General Cadifem resisted the temptation to roll her eyes. Nabarone had done very well, but there had been some narrow escapes from disaster on the ground. She thought the real source of Bledso’s enthusiasm was the successful surprise attack by the heavy cruisers, under Admiral Foxworthy, against at least a thousand clanships. She had been afraid that they could lose the entire squadron by Jumping right into the hornet’s nest that way. The four ships lost had cost Foxworthy dearly, but was tempered by the destruction of at least forty enemy clanships by her squadron. Some of their hits were being claimed by ground and orbital batteries, and credit would be sorted out in a later review. Regardless, it was the Navy’s best trade of punches with the Krall in space since Admiral Mauss hit K1 the second time, over twenty years ago.
Politics had forced the navy to be largely bystanders in the resulting ground oriented war, after Rhama was nearly destroyed. According to Nabarone, there could be no more Eight Ball attacks, because human raiders from some Rim world group had destroyed the orbital station where they were manufactured, and had wiped out the small stockpile of completed weapons. There was Tri-Vid recordings of that action, and scenes o
f the slave labor aliens being rescued.
Nabarone’s explanation, that a shortage of war material was the only reasonable explanation for the Krall to risk so much by removing them from Poldark, appeared borne out by events. It would have worked without a hitch, if Nabarone had not figured out what the clanship build up here had implied. That insight seemed suspect to Cadifem, since pig headed Henry Nabarone had seldom been so predictive in the past.
She had to admit that in the last few days, he seemed to be a different man. He thought faster, recalled details that most commanders needed their aides or AIs to recall for them, and he looked healthy. He had lost weight while he was healing from his broken leg, and moved more…, she hated to use the word graceful in describing anything to do with the boorish man. He limped at times, but occasionally seemed to have healed just fine.

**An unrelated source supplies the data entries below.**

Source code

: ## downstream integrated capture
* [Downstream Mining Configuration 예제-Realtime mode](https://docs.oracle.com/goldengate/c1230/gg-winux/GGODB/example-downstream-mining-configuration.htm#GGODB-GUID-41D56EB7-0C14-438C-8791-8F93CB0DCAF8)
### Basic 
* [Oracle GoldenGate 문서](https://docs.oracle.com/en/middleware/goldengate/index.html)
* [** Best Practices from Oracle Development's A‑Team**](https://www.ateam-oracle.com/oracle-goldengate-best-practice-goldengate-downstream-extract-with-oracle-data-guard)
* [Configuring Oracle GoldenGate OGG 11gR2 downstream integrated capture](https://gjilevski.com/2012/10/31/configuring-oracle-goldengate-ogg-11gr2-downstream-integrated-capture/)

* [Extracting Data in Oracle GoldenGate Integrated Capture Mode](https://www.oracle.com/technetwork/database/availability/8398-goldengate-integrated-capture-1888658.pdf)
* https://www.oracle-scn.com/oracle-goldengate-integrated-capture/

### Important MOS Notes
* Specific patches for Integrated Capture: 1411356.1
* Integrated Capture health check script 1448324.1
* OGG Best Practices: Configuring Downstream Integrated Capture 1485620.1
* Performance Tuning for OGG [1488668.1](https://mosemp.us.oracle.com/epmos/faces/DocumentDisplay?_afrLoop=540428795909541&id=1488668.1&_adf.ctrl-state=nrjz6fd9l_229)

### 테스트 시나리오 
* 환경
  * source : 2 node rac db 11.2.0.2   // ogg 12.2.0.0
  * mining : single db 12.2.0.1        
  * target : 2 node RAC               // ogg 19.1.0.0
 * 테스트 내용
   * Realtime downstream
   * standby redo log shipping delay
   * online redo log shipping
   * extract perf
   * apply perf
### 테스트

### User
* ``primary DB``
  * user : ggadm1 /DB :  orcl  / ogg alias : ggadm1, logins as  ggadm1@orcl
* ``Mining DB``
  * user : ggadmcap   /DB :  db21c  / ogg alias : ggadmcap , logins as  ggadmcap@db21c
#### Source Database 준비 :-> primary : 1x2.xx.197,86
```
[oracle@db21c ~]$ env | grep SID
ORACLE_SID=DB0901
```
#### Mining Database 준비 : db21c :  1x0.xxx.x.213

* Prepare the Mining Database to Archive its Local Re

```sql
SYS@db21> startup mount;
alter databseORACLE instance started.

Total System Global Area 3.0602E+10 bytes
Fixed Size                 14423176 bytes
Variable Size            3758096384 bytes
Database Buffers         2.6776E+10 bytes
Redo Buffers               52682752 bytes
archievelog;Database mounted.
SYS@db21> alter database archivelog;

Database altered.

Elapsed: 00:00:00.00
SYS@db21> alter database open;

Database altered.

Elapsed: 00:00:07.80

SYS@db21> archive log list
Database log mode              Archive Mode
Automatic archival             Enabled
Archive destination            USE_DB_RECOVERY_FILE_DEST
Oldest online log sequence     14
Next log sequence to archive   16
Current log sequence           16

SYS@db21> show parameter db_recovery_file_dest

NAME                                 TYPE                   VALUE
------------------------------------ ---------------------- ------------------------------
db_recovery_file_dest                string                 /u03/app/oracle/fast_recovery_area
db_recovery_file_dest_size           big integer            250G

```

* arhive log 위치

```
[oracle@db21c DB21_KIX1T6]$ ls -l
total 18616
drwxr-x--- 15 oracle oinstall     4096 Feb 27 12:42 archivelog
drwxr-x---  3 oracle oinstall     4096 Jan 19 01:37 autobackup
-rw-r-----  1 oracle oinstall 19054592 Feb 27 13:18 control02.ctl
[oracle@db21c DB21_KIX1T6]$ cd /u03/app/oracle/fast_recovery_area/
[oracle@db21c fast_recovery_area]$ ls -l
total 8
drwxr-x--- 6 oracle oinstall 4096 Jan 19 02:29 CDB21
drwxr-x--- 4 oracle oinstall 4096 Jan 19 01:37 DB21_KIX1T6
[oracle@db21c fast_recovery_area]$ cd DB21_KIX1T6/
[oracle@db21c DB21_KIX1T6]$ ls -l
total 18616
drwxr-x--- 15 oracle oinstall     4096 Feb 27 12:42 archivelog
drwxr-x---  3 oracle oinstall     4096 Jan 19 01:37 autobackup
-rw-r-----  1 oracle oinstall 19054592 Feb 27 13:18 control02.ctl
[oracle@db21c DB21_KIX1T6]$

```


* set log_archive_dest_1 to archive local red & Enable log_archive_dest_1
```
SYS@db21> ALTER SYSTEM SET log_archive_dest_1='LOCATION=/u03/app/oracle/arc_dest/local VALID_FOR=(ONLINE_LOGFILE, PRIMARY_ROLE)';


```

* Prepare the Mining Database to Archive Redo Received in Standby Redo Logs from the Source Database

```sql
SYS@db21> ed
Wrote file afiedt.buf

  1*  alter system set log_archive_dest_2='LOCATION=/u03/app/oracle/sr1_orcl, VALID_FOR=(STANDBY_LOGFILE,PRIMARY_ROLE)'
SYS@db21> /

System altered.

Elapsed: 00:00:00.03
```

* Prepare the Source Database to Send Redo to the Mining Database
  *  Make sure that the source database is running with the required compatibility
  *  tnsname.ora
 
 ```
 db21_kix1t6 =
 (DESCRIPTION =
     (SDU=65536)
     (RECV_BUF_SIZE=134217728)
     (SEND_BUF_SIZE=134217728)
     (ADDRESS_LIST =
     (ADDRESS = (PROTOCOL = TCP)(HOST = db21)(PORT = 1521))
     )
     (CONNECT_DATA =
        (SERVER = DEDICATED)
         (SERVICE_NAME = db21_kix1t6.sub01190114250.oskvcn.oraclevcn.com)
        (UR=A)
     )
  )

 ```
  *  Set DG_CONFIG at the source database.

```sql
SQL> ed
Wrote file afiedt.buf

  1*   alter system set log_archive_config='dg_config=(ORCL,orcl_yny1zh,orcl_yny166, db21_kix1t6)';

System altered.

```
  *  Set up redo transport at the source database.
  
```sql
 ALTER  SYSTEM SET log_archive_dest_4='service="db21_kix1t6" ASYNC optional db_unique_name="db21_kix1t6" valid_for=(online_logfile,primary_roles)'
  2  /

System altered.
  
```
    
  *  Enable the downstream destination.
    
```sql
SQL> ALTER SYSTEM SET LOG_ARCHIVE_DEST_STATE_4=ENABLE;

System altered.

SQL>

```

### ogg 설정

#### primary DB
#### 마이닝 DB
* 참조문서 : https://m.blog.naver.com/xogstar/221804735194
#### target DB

Bledso was passing along a request from Foxworthy. “Henry, we’d like your Rim contacts to provide the same stealth coating for our Starfires as they have on the Shadows they flew. The spray-on temporary stealth for the cruisers helped them, but in the scrum they were in, it wasn’t as useful when they had to shoot constantly, revealing their locations. Can’t the navy buy some of those canisters of coating material they used? You know we’ll be looking at the stuff on the cruisers, and taking Starfires apart to see how it all works after they’re coated.”
“Admiral, I explained before that the Rimmer scientists claim they don’t yet fully understand the technology, and the alien Prada and Torki that gave us some help on that naturally have different languages. It will take time. You’ve had captured single ships and damaged clanships for a long time. You have never figured out how the stealth works from those examples.”